Wesley Greiner, Keva Mickey, Nichelle Ruffin
Ultrasonic Numbers

AwardHonorable Mention Award

SchoolCleveland School of Science and Medicine

CityCleveland, Ohio

TeacherMary Simpson

Selected ResearchHigh Resolution Ultrasound, Brendan Mulcahy

Selected ArtHigh vs. Low, Chad Uehlein

Selected LanguageSeeing Via Sound, Elizabeth Beam

Under the influence of St. Ignatius student Brendan Mulcahy's high resolution ultrasound research project, we discovered that math can be hidden almost anywhere. Profoundly in art, literature and research. However, this was done with creative mathematical outlooks. Math in this particular assignment was, in our opinion, beautifully mysterious. The reason being is with just the slightest mathematical interpretation, we were able to vividly bring out the math in everything. --Wesley Greiner, Keva Mickey, Nichelle Ruffin

MATH IN SCIENCE: This research focuses on ultrasonic imaging. The high frequency ultrasonic transducers used in this research provide a much more detailed picture than the low frequency transducers. This is because the machines send out more sound waves. These waves can be measured using the trigonometric functions of sine and/or cosine to measure the frequency and the amplitude of the waves produced. These waves travel to the tissue and back to the transducer (D) in order to find the actual distance only from the transducer to the tissue (d). To actually measure the waves, the researcher would have to use the formula 1⁄2D = d.
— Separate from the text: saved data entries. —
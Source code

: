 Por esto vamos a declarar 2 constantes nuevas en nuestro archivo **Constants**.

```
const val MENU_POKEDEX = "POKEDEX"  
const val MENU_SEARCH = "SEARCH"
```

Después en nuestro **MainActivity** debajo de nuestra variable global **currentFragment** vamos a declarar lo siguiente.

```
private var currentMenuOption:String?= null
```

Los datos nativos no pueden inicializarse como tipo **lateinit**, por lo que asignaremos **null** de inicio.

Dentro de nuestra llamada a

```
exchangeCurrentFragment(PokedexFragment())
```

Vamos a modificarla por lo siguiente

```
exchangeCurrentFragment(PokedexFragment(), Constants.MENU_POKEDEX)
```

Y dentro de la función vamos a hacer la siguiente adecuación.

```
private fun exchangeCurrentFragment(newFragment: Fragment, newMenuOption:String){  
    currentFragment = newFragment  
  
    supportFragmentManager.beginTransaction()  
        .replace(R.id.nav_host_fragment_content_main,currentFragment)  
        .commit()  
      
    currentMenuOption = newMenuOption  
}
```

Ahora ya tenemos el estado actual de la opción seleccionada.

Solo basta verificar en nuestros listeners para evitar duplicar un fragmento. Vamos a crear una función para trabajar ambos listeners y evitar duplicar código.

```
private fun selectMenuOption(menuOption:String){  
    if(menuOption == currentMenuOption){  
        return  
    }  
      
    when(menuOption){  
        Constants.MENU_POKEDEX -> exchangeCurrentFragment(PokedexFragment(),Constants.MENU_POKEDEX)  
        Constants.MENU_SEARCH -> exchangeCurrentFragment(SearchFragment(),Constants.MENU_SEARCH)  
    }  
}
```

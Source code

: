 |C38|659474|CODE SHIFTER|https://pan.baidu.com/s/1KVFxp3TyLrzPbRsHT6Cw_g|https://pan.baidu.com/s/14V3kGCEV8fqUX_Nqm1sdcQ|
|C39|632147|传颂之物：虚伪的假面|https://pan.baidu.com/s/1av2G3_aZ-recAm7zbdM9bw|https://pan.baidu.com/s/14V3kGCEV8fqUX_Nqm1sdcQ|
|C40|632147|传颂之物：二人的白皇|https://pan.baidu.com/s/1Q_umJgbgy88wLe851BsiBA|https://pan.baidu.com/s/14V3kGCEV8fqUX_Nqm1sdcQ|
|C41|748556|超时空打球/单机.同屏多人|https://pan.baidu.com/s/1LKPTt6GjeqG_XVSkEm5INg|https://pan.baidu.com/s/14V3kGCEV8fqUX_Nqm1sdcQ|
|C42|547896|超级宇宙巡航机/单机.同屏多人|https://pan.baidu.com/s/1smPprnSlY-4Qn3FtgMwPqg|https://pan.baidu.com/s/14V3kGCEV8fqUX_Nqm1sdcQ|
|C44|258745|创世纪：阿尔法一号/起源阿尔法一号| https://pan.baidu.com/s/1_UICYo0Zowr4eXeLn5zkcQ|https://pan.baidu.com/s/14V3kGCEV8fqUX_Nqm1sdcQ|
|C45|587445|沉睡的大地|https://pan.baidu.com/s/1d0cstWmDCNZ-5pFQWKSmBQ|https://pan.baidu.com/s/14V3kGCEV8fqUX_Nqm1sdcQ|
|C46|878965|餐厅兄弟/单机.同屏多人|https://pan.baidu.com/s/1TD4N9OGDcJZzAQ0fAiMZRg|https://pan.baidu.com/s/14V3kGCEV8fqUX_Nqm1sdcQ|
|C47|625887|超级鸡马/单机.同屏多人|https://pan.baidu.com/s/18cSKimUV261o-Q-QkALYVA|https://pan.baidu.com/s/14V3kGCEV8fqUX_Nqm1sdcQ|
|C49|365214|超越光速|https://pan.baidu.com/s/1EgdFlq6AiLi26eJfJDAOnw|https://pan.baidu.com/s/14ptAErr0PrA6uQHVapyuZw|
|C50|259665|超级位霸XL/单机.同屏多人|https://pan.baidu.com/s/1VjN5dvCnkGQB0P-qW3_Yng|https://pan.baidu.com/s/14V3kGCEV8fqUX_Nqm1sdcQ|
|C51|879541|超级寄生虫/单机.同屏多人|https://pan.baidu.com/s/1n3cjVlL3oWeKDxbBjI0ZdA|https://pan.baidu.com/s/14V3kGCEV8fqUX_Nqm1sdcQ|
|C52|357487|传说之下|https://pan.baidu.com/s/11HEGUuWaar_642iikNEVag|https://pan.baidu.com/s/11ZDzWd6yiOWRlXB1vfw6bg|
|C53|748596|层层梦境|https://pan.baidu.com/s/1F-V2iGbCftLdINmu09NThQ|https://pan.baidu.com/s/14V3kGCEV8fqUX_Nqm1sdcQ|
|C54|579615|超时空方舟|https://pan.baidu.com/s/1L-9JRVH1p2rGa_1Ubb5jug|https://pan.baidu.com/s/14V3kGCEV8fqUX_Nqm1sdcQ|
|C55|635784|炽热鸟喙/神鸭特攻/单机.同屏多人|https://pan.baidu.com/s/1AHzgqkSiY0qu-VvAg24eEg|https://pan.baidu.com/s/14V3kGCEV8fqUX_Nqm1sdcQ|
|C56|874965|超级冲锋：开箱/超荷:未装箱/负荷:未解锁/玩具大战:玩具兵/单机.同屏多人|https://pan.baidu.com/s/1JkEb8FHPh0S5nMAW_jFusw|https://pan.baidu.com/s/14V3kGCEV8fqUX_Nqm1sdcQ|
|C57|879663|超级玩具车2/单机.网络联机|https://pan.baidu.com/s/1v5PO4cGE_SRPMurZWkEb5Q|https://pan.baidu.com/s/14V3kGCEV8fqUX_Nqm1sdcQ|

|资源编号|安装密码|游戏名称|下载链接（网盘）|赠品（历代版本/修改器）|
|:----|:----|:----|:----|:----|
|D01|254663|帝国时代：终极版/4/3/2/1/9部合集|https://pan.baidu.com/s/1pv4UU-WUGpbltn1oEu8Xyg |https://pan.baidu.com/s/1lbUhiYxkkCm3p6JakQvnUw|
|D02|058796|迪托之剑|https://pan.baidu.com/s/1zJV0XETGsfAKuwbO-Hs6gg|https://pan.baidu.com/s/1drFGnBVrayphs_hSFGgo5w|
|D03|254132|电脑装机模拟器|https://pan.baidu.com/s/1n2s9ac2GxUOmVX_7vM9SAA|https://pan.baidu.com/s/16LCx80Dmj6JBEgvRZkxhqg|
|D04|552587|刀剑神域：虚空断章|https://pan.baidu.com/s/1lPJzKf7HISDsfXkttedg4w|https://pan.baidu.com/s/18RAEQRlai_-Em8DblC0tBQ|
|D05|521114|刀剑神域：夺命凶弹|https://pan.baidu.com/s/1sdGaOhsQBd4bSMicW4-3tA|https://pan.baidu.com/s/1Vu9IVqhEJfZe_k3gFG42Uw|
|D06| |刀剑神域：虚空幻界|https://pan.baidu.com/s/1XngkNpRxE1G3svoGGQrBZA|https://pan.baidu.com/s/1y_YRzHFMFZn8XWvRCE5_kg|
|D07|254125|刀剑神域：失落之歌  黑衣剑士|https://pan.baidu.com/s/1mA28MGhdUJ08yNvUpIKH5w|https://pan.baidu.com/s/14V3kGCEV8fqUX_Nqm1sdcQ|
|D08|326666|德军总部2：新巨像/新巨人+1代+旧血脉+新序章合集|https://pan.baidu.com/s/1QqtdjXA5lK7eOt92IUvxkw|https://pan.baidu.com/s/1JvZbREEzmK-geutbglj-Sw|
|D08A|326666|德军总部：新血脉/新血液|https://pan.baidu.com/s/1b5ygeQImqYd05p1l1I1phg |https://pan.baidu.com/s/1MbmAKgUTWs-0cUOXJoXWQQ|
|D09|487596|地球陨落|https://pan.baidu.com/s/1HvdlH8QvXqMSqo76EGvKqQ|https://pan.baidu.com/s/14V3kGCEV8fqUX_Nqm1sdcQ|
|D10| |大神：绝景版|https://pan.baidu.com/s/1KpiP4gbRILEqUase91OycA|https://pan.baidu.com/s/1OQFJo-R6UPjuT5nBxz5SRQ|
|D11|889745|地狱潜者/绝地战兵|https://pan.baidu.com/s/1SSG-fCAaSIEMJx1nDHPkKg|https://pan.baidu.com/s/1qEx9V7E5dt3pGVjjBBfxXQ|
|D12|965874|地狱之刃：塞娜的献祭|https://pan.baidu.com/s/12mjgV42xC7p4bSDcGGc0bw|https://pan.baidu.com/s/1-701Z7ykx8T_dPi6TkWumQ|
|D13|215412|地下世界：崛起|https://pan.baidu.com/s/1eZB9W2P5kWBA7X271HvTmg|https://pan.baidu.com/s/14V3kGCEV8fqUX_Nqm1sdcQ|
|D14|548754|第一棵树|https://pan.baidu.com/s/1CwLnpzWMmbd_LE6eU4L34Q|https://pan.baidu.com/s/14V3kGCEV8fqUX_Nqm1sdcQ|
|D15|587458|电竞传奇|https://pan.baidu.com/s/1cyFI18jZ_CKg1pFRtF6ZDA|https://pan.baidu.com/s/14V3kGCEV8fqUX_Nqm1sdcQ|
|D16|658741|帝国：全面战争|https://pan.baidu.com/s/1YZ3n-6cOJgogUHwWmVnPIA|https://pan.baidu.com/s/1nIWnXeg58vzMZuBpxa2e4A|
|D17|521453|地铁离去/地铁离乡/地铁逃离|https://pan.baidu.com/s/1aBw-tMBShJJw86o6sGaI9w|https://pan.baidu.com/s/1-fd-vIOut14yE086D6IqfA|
When using the ultrasonic imaging, first there is a gel applied to the surface and it is used to smooth out ridges on the surface. Doctors/technicians must be sure to use a specified amount of the gel; the gel is used to keep those bumps from affecting the transducer’s image. Also, for the transducer to easily detect movement, it employs an x-y-z axis, then it plots points and the machine displays how the subject moves according to the points.

One of the ways a good transducer focuses is by having a spherical depression. A sphere is a shape, which is related to math. Measurements are needed to create a shape. In order to fill a 3-D shape (with air), you need to calculate the volume of the shape, which is what the technician does to focus the transducer. The shape is to be in the center of the film; to achieve this, precise calculations must be done to determine the distance the spherical shape is from each side of the transducer.

The axial resolution represents how thin the layer can be seen; this is a proportionate measure, because in many cases the image does not represent actual size. It is a comparison of the actual size of the part to the image on the screen, like a proportion, which is a big part of math. Both the axial and the lateral resolution can be found using mathematical formulas. Harmonic imaging sharpens images and pays close attention to detail. This process is very close to perfect, similar to applying rounding techniques in math.

MATH IN ART: "The most beautiful thing we can experience is the mysterious." -- Albert Einstein

In this particular picture, there is somewhat of a yin-yang effect to it. The yin-yang effect represents versatility, and in respect to mathematics, it takes on many different personalities.

For instance, the symmetry of the picture resembles a fraction: two numbers on top of each other, whereas in reality, two different colors are on top of each other. In fact, the line influencing the fraction resemblance can also be interpreted as a positive slope. Graphed linear inequalities could, as well, have relation, for their solutions are to be shaded on only one side of the graph. Coincidentallly, this picture is structured in that form.

In addition to the appliance of these algebraic concepts to the picture, there are the geometric concepts. This picture includes a few circular figures, in which each has a unique circumference, diameter, and radius, and the line that “slices” the picture in half forms two right triangles. The bottom left corner of the picture displays lines that intersect, and which come to be perpendicular, forming two right angles. This very detail can also become an angle bisector, per se. Overall, in this picture, there are a total of ten shapely figures. This amount can be translated in scientific notation as 10 to the power of 1, equaling 10. However, what truly concludes the observation of this picture is the fact that it’s so rich in mathematical reasoning — and this makes it all the more beautiful!

MATH IN LANGUAGE: The poem “Seeing via Sound” tells of how animals use a similar process as that of an ultrasound. The poem talks of how whales and bats use a sonar system, which they use to see and track down food to eat. The sonar has a certain frequency. The formula for the frequency of a wave is wave speed divided by wavelength; if numbers are put in, it can be an easily solved mathematical equation.

Frequencies are used commonly in math to find patterns and cycles. Echoes can also be converted to math since they are just waves. Waves are used all the time in math to depict sine or cosine curves which tell frequency and amplitude. The poem also mentions a narrow artery. In a narrow artery, the diameter of the gateway is smaller than the diameter of a regular artery.

Another mathematical aspect of the poem is the cadence of the words in each of the lines. Sometimes the syllables of a word can be stretched or bunched to go with the flow of the poem. Even the word flow is mathematical: it means to keep a set speed or constant rate. So even though it may not seem like it, all around us is math. Whether you see it in an ultrasound or in a work of literature, math is everywhere!